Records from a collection
════════════════════

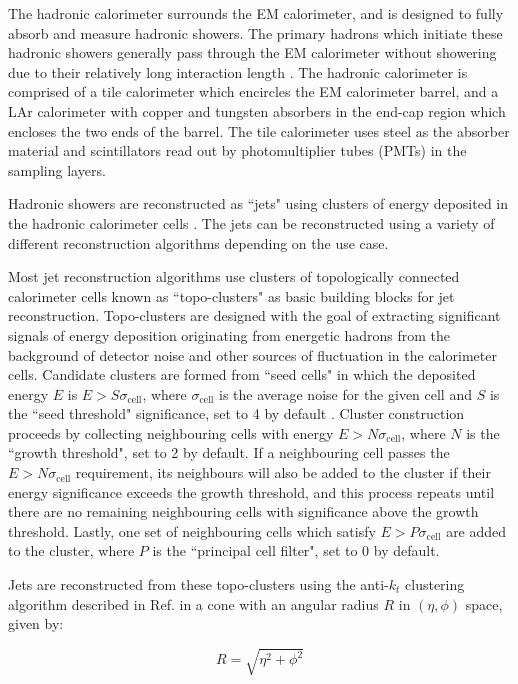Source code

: The hadronic calorimeter surrounds the EM calorimeter, and is designed to fully absorb and measure hadronic showers. The primary hadrons which initiate these hadronic showers generally pass through the EM calorimeter without showering due to their relatively long interaction length \cite{atlas}. The hadronic calorimeter is comprised of a tile calorimeter which encircles the EM calorimeter barrel, and a LAr calorimeter with copper and tungsten absorbers in the end-cap region which encloses the two ends of the barrel. The tile calorimeter uses steel as the absorber material and scintillators read out by photomultiplier tubes (PMTs) in the sampling layers. 

Hadronic showers are reconstructed as ``jets" using clusters of energy deposited in the hadronic calorimeter cells \cite{jet_reco}. The jets can be reconstructed using a variety of different reconstruction algorithms depending on the use case. 

Most jet reconstruction algorithms use clusters of topologically connected calorimeter cells known as ``topo-clusters" as basic building blocks for jet reconstruction. Topo-clusters are designed with the goal of extracting significant signals of energy deposition originating from energetic hadrons from the background of detector noise and other sources of fluctuation in the calorimeter cells. Candidate clusters are formed from ``seed cells" in which the deposited energy $E$ is $E>S\sigma_\text{cell}$, where $\sigma_\text{cell}$ is the average noise for the given cell and $S$ is the ``seed threshold" significance, set to 4 by default \cite{topo_cell_clustering}. Cluster construction proceeds by collecting neighbouring cells with energy $E>N\sigma_\text{cell}$, where $N$ is the ``growth threshold", set to 2 by default. If a neighbouring cell passes the $E>N\sigma_\text{cell}$ requirement, its neighbours will also be added to the cluster if their energy significance exceeds the growth threshold, and this process repeats until there are no remaining neighbouring cells with significance above the growth threshold. Lastly, one set of neighbouring cells which satisfy $E>P\sigma_\text{cell}$ are added to the cluster, where $P$ is the ``principal cell filter", set to 0 by default.

Jets are reconstructed from these topo-clusters using the anti-$k_t$ clustering algorithm described in Ref. \cite{akt_algo} in a cone with an angular radius $R$ in $(\eta, \phi)$ space, given by:

\begin{equation}
\label{eq:jet_radius}
R = \sqrt{\eta^2 + \phi^2}
\end{equation}

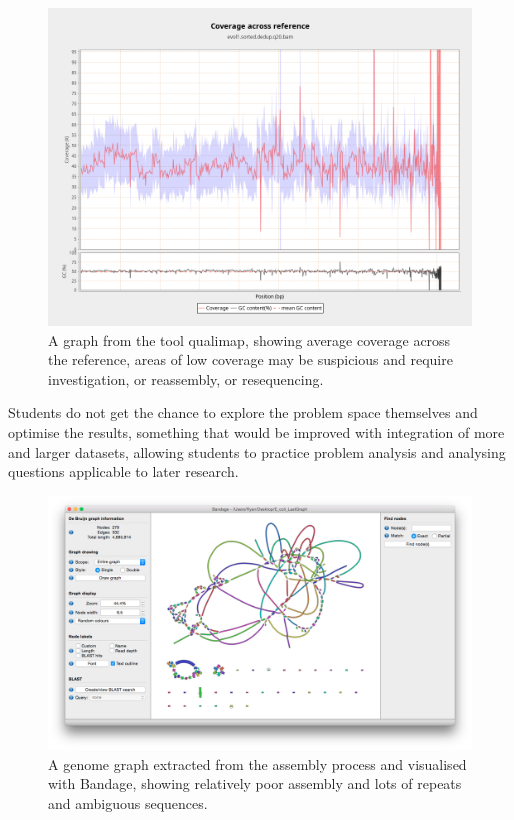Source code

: \documentclass[paper=a4,justified,a4paper]{tufte-handout}
\begin{document}
\begin{figure}
\centering
\includegraphics{./coverage.png}
\caption{A graph from the tool qualimap, showing average coverage across
the reference, areas of low coverage may be suspicious and require
investigation, or reassembly, or resequencing.\label{fig:qualimap}}
\end{figure}

Students do not get the chance to explore the problem space themselves
and optimise the results, something that would be improved with
integration of more and larger datasets, allowing students to practice
problem analysis and analysing questions applicable to later research.

\begin{figure}
\centering
\includegraphics{./bandage_gui.png}
\caption{A genome graph extracted from the assembly process and
visualised with Bandage, showing relatively poor assembly and lots of
repeats and ambiguous sequences.\label{fig:bandage}}
\end{figure}
\end{document}
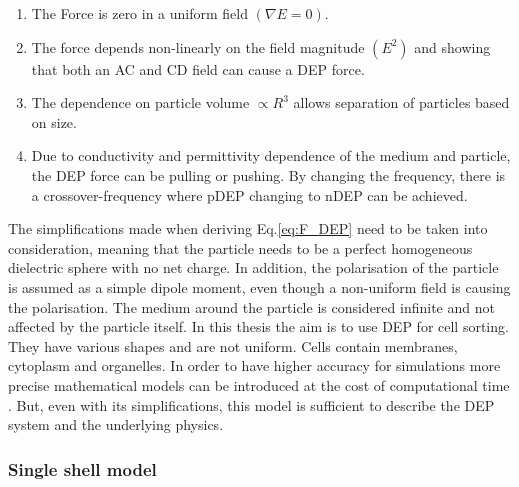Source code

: \documentclass[final]{jyflluk}
\begin{document}
\begin{enumerate}
\renewcommand{\labelenumi}{\Roman{enumi}}  %
    \setlength{\itemsep}{1pt}
    \setlength{\parskip}{1pt}
    \item The Force is zero in a uniform field $(\nabla E=0)$.
    \item The force depends non-linearly on the field magnitude $(E^2)$ and showing that both an AC and CD field can cause a DEP force.
    \item The dependence on particle volume $\propto R^3$ allows separation of particles based on size.
    \item Due to conductivity and permittivity dependence of the medium and particle, the DEP force can be pulling or  pushing. By changing the frequency, there is a crossover-frequency where pDEP changing to nDEP can be achieved. \cite{zhang_dielectrophoresis_2010}
\end{enumerate}
The simplifications made when deriving Eq.\ref{eq:F_DEP} need to be taken into consideration, meaning that the particle needs to be a perfect homogeneous dielectric sphere with no net charge. In addition, the polarisation of the particle is assumed as a simple dipole moment, even though a non-uniform field is causing the polarisation.  The medium around the particle is considered infinite and not affected by the particle itself. \cite{pethig_review_2010} In this thesis the aim is to use DEP for cell sorting. They have various shapes and are not uniform. Cells contain membranes, cytoplasm and organelles. In order to have higher accuracy for simulations more precise mathematical models can be introduced at the cost of computational time \cite{pethig_review_2010, jubery_dielectrophoretic_2014,  cottet_mydep_2019, cetin_dielectrophoresis_2011}. But, even with its simplifications, this model is sufficient to describe the DEP system and the underlying physics.

\subsubsection{Single shell model}
\label{sec:x3.2}
\end{document}

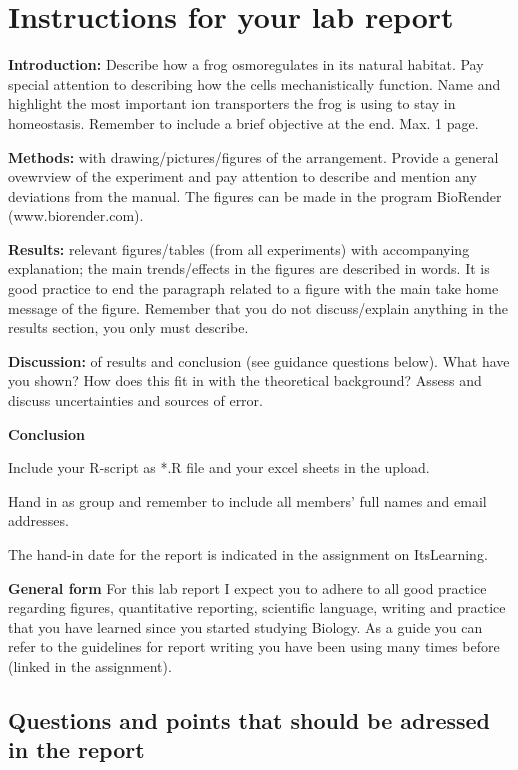 \documentclass[
]{book}
\begin{document}
\chapter{Instructions for your lab report}\label{instructions-for-your-lab-report}

\textbf{Introduction:} Describe how a frog osmoregulates in its natural habitat. Pay special attention to describing how the cells mechanistically function. Name and highlight the most important ion transporters the frog is using to stay in homeostasis. Remember to include a brief objective at the end. Max. 1 page.

\textbf{Methods:} with drawing/pictures/figures of the arrangement. Provide a general ovewrview of the experiment and pay attention to describe and mention any deviations from the manual. The figures can be made in the program BioRender (www.biorender.com).

\textbf{Results:} relevant figures/tables (from all experiments) with accompanying explanation; the main trends/effects in the figures are described in words. It is good practice to end the paragraph related to a figure with the main take home message of the figure. Remember that you do not discuss/explain anything in the results section, you only must describe.

\textbf{Discussion:} of results and conclusion (see guidance questions below). What have you shown? How does this fit in with the theoretical background? Assess and discuss uncertainties and sources of error.

\textbf{Conclusion}

Include your R-script as *.R file and your excel sheets in the upload.

Hand in as group and remember to include all members' full names and email addresses.

The hand-in date for the report is indicated in the assignment on ItsLearning.

\textbf{General form}
For this lab report I expect you to adhere to all good practice regarding figures, quantitative reporting, scientific language, writing and practice that you have learned since you started studying Biology. As a guide you can refer to the guidelines for report writing you have been using many times before (linked in the assignment).

\section{Questions and points that should be adressed in the report}\label{questions-and-points-that-should-be-adressed-in-the-report}
\end{document}

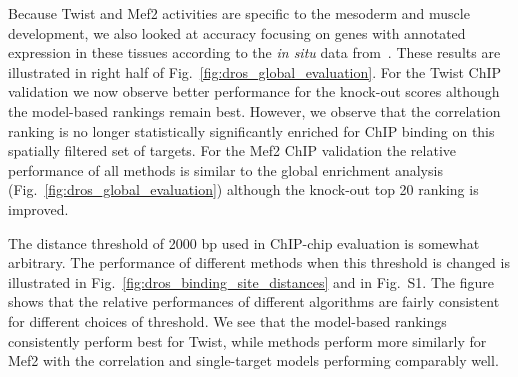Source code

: \documentclass{pnastwo}
\begin{document}
\begin{article}

Because Twist and Mef2 activities are specific to the mesoderm and
muscle development, we also looked at accuracy focusing on genes
with annotated expression in these tissues according to the
\emph{in situ} data from~\cite{Tomancak2002}. These results are
illustrated in right half of
Fig.~\ref{fig:dros_global_evaluation}. For the Twist
ChIP validation we now observe better performance for the knock-out
scores although the model-based rankings remain best. However, we
observe that the correlation ranking is no longer statistically
significantly enriched for ChIP binding on this spatially filtered set
of targets. For the Mef2 ChIP validation the relative performance of
all methods is similar to the global enrichment analysis
(Fig.~\ref{fig:dros_global_evaluation}) although the knock-out top 20
ranking is improved.


The distance threshold of 2000 bp used in ChIP-chip evaluation is
somewhat arbitrary.  The performance of different methods when this
threshold is changed is illustrated in
Fig.~\ref{fig:dros_binding_site_distances} and in Fig.~S1.
The figure shows that the relative performances of
different algorithms are fairly consistent for different choices of threshold. 
We see that the model-based rankings consistently perform best for Twist, while 
methods perform more similarly for Mef2 with the correlation and single-target models 
performing comparably well.


\end{article}
\end{document}
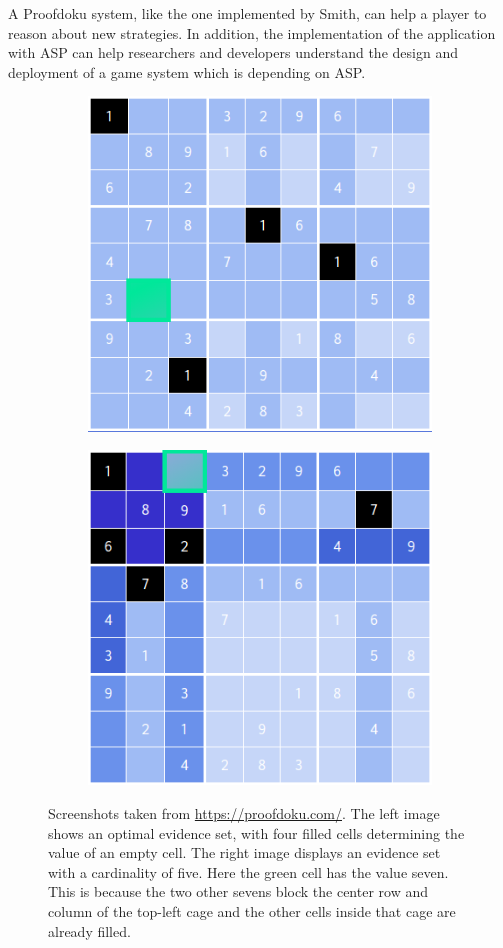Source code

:\documentclass[runningheads]{llncs}
\newcommand{\authorquote}{Smith}
\begin{document}
A Proofdoku system, like the one implemented by \authorquote{}, can help a player to reason about new strategies. In addition, the implementation of the application with ASP can help researchers and developers understand the design and deployment of a game system which is depending on ASP. 


\begin{figure}
\begin{subfigure}{0.5\textwidth}
  \centering
  \includegraphics[width=.8\linewidth]{Answer_Set_Programming_in_Proofdoku/4_evidence_set.png}
\end{subfigure}%
\begin{subfigure}{0.5\textwidth}
  \centering
  \includegraphics[width=.8\linewidth]{Answer_Set_Programming_in_Proofdoku/5_evidence_set.png}
\end{subfigure}
\caption{Screenshots taken from \url{https://proofdoku.com/}. The left image shows an optimal evidence set, with four filled cells determining the value of an empty cell. The right image displays an evidence set with a cardinality of five. Here the green cell has the value seven. This is because the two other sevens block the center row and column of the top-left cage and the other cells inside that cage are already filled.}
\label{fig:proofdoku}
\end{figure}
\end{document}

════════════════════

**THE TASK**
Where the string "hadronic" occurs in the data, return the whole line.

**RESPONSE TO THIS TASK**
: The hadronic calorimeter surrounds the EM calorimeter, and is designed to fully absorb and measure hadronic showers. The primary hadrons which initiate these hadronic showers generally pass through the EM calorimeter without showering due to their relatively long interaction length \cite{atlas}. The hadronic calorimeter is comprised of a tile calorimeter which encircles the EM calorimeter barrel, and a LAr calorimeter with copper and tungsten absorbers in the end-cap region which encloses the two ends of the barrel. The tile calorimeter uses steel as the absorber material and scintillators read out by photomultiplier tubes (PMTs) in the sampling layers. 
Hadronic showers are reconstructed as ``jets" using clusters of energy deposited in the hadronic calorimeter cells \cite{jet_reco}. The jets can be reconstructed using a variety of different reconstruction algorithms depending on the use case. 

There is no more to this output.